Problem statement
Copy every line of the data that contains the string "solution".

Pictures paired with source code:

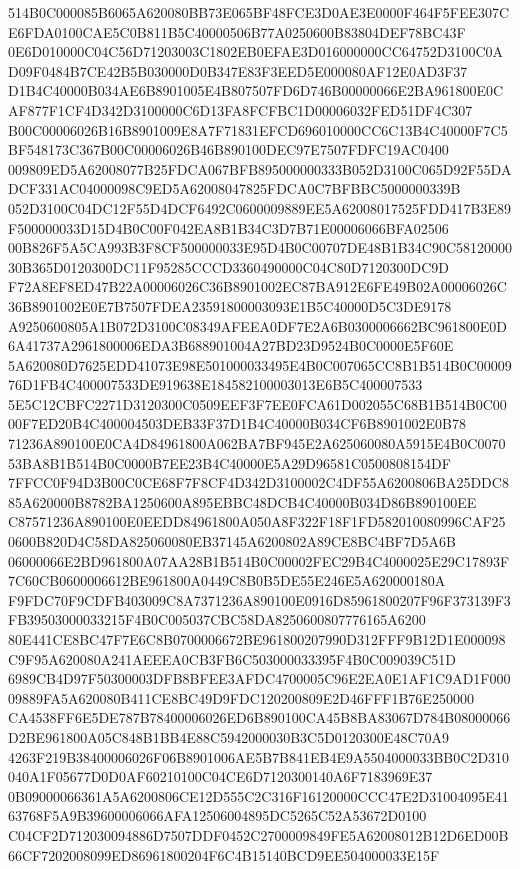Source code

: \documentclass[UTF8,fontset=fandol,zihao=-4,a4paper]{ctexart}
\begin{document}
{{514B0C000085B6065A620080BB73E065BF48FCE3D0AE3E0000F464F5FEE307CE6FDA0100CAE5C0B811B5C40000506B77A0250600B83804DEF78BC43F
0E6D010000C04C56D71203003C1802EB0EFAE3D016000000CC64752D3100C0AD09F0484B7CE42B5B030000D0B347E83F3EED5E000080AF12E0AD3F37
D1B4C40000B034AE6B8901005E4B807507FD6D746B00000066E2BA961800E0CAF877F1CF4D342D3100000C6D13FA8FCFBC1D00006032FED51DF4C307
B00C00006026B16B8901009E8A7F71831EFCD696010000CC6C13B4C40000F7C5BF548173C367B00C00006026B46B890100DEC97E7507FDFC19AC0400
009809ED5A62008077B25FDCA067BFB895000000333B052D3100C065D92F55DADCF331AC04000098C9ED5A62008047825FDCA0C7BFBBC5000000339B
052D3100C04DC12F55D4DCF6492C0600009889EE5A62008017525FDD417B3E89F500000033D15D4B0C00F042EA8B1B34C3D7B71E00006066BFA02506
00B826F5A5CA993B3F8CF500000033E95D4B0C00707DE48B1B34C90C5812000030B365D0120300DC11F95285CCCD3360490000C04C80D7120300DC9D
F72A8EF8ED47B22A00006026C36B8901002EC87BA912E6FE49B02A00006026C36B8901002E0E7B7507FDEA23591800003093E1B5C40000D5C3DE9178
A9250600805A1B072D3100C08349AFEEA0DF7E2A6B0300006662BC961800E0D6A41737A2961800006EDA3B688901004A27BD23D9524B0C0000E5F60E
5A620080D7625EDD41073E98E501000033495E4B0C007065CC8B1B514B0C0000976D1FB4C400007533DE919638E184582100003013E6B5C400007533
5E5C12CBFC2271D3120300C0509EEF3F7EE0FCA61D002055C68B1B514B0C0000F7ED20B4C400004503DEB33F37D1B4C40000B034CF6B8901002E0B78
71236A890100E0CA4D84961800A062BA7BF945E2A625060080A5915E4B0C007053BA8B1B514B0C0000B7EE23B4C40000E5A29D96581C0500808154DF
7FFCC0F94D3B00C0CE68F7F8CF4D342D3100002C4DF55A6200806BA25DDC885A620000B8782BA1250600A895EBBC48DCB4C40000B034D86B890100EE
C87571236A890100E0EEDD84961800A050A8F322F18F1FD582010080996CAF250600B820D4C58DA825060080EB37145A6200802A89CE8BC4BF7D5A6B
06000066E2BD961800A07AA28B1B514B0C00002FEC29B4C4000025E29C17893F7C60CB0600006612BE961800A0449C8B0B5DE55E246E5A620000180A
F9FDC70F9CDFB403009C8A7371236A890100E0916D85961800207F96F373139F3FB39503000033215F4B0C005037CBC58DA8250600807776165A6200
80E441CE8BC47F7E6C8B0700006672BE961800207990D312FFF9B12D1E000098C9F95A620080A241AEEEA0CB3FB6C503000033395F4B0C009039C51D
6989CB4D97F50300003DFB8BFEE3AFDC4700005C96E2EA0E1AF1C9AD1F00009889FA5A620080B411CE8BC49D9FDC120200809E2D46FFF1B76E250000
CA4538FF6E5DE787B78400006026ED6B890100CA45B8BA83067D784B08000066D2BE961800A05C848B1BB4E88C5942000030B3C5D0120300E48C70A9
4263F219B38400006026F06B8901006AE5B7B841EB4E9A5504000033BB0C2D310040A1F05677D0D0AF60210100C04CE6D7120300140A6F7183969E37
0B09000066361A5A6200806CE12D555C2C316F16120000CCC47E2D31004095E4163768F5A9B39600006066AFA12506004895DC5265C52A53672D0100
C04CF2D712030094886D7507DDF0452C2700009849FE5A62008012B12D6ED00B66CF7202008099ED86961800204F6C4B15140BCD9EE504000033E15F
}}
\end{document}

==

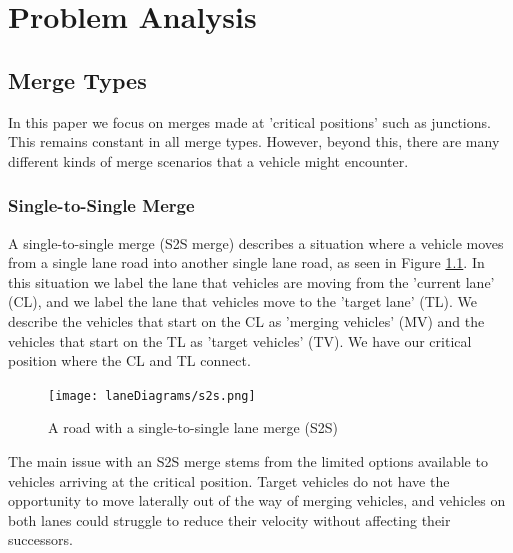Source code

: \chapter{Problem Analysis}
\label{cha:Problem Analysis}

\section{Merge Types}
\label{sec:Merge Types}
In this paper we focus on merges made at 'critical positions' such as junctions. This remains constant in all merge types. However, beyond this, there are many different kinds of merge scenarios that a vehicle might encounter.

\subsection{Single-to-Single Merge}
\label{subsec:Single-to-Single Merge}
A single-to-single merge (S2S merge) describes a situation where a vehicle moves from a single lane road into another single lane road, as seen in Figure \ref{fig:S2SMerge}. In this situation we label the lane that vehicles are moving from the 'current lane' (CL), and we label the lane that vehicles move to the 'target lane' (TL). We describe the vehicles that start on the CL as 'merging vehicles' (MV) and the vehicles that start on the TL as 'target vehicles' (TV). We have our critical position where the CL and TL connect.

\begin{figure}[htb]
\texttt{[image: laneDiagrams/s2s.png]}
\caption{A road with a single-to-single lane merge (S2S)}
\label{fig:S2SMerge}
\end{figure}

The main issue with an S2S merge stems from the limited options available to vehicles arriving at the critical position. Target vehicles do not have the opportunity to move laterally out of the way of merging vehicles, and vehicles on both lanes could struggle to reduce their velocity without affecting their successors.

* * *

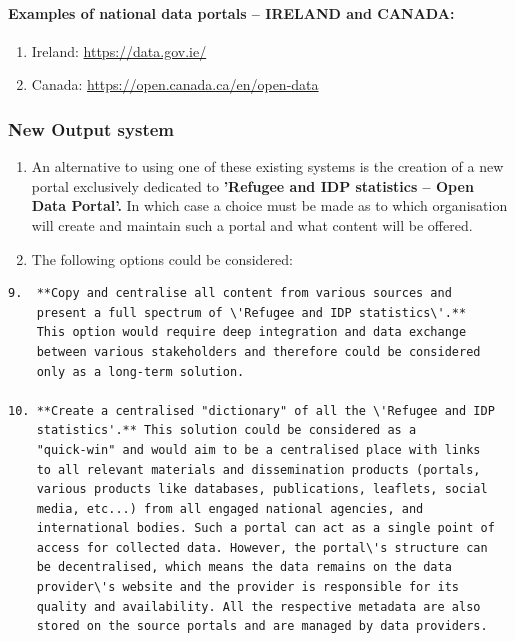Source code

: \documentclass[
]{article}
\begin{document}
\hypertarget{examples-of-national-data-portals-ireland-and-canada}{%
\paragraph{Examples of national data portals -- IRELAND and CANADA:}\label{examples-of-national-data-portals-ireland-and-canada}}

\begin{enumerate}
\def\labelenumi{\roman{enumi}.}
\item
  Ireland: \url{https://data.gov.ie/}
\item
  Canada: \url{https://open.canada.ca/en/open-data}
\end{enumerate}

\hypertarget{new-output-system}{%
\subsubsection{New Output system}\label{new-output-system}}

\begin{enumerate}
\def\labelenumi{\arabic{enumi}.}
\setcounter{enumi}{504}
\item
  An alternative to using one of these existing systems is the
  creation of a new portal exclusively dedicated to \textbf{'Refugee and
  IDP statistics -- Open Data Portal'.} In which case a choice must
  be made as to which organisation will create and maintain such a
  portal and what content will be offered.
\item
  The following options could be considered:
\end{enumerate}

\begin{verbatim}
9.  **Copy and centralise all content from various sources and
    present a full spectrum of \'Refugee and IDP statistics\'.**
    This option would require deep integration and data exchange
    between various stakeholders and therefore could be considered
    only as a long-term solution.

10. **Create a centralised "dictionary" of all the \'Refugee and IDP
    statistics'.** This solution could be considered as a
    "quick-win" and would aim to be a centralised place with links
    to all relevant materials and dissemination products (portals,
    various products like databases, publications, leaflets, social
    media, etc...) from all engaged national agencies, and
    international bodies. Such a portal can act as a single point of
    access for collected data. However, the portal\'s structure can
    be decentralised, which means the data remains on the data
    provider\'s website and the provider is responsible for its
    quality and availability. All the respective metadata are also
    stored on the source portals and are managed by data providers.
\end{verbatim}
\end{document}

Finished exercise
    only as a long-term solution.
    statistics'.** This solution could be considered as a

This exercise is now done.